After the departure of Her Majesty The Queen and The Duke of Edinburgh, The King of the Belgians attended a reception on the Wellington Barracks forecourt for 300 guests, all of whom have donated their time or money to the creation of this special memorial garden.
The Flanders Fields memorial garden has been created in London at Wellington Barracks adjacent to Buckingham Palace. Designed by a Belgian architect, Piet Blanckaert, it is inspired by the design of the First World War Memorials and carries the insignia of all the seven Guards Regiments who sacrificed so much on the battlefields of Flanders. During the course of the war they were awarded 25 VCs and 16,000 soldiers from the Household Division lay dead now buried in the 70 cemeteries of Flanders or remembered on the walls of the Menin Gate in Ypres.
Major General Edward Smyth-Osbourne, the General Officer Commanding the Household Division and Headquarters London District, said: "The Guards fought in almost every battle of the First World War. This memorial garden stands proud testament to their achievements in what Winston Churchill called ‘the World Crisis’, and is testament to the traditions that we all strive to live up to today”.
The design of the garden – intended to be a quiet place of reflection and contemplation – is full of symbolism. The first level of soil takes the form of a rectangle that refers to the cemeteries and symbolises death. On top of it is a circular soil bed, representing eternity as a victory over death. The circular shape also refers to the opening in the roof of the Menin Gate in Ypres, from which every year on 11 November poppies rain down. The central circular bed of the garden holds the sacred soil and is inscribed with the words of John McCrae’s famous poem: “In Flanders’ Fields”. In this way, the circle is a final resting place for the earth, a symbolic return of the soldiers who died on the Fields. The garden also has trees indigenous to the battlefields of Flanders.
On Armistice Day last year, HRH The Duke of Edinburgh and HRH Prince Laurent of Belgium joined British and Belgian soldiers, and school children from both nations to gather for a special Last Post ceremony at the Menin Gate in Ypres. In scenes that conjured images from a hundred years ago, the F Troop Gun Carriage of the King's Troop Royal Horse Artillery was laden with 70 First World War style sandbags, each filled with soil from a specific cemetery. The Menin Gate is the official Memorial to the Missing dedicated to the British and Commonwealth soldiers who were killed in the Ypres Salient and whose final resting place is unknown. The Gun Carriage with its precious cargo then began a journey that those millions lost could never make: the journey home.
Combined with the Guards Museum and Guards Chapel, the new public access venue at Wellington Barracks will provide a rewarding experience for people in Britain who may be unable to make the journey to the battlefields themselves.

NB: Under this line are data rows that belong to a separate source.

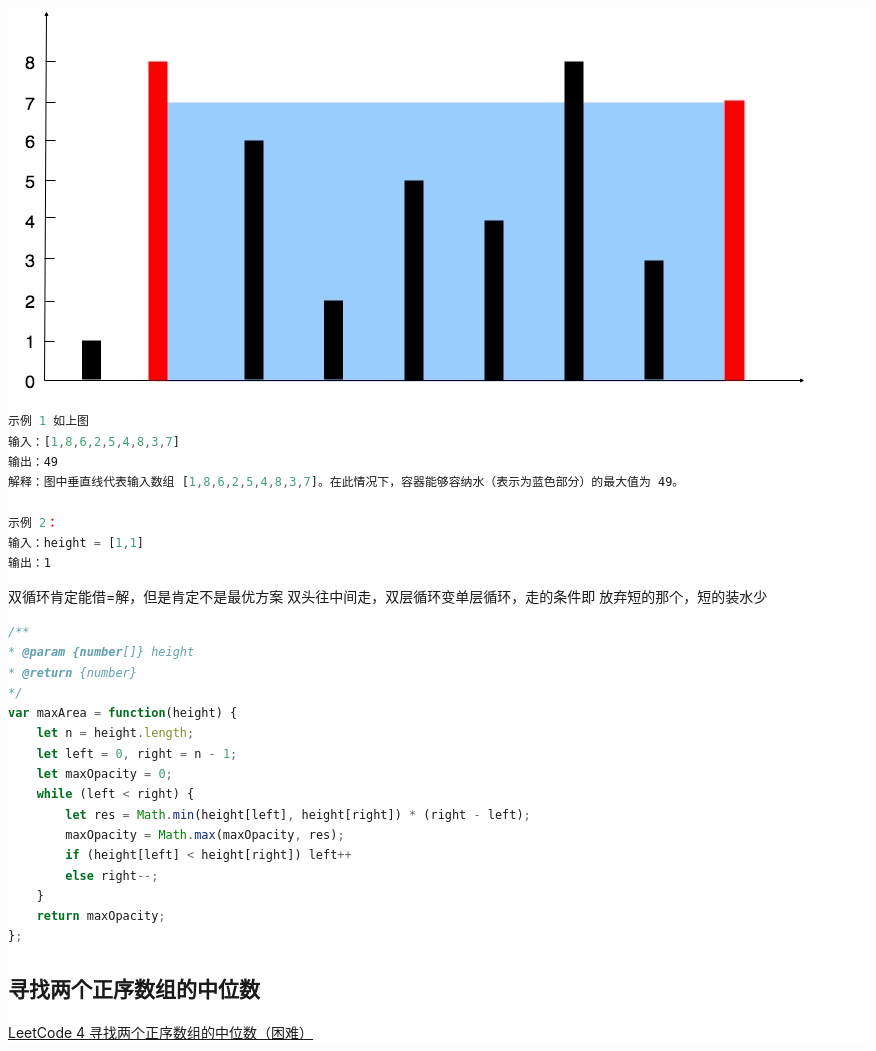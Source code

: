![](question_11.jpeg)
```js
示例 1 如上图
输入：[1,8,6,2,5,4,8,3,7]
输出：49 
解释：图中垂直线代表输入数组 [1,8,6,2,5,4,8,3,7]。在此情况下，容器能够容纳水（表示为蓝色部分）的最大值为 49。

示例 2：
输入：height = [1,1]
输出：1
```
双循环肯定能借=解，但是肯定不是最优方案
双头往中间走，双层循环变单层循环，走的条件即 放弃短的那个，短的装水少
```js
/**
* @param {number[]} height
* @return {number}
*/
var maxArea = function(height) {
    let n = height.length;
    let left = 0, right = n - 1;
    let maxOpacity = 0;
    while (left < right) {
        let res = Math.min(height[left], height[right]) * (right - left);
        maxOpacity = Math.max(maxOpacity, res);
        if (height[left] < height[right]) left++
        else right--;
    }
    return maxOpacity;
};
```
    
## 寻找两个正序数组的中位数
[LeetCode 4 寻找两个正序数组的中位数（困难）](https://leetcode-cn.com/problems/median-of-two-sorted-arrays)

The Memorial Garden ‘Flanders Fields 1914-2014’ is an initiative of The Guards Museum and supported by Flanders House in London. The Belgian people hope it will be a unique opportunity not only to commemorate the 100th Anniversary of the start of the Great War but also to thank the British people for coming to their aid and for the sacrifices made in liberating their country.
The First World War, also known as the Great War, was the first international conflict on a global scale. Millions of soldiers and civilians from no less than 50 countries lost their lives. All over the world, the name ‘Flanders Fields’ has come to be associated with unprecedented human suffering and material destruction.
Guards Museum Curator Andrew Wallis said: ”If you would like to help us raise the funds for the upkeep of this powerful commemorative memorial or find out more, please go to the project website where you can find a number of ways in which you can get involved: www.flandersfieldappeal.com “
The Garden will be open to the public daily from 10am – 4pm.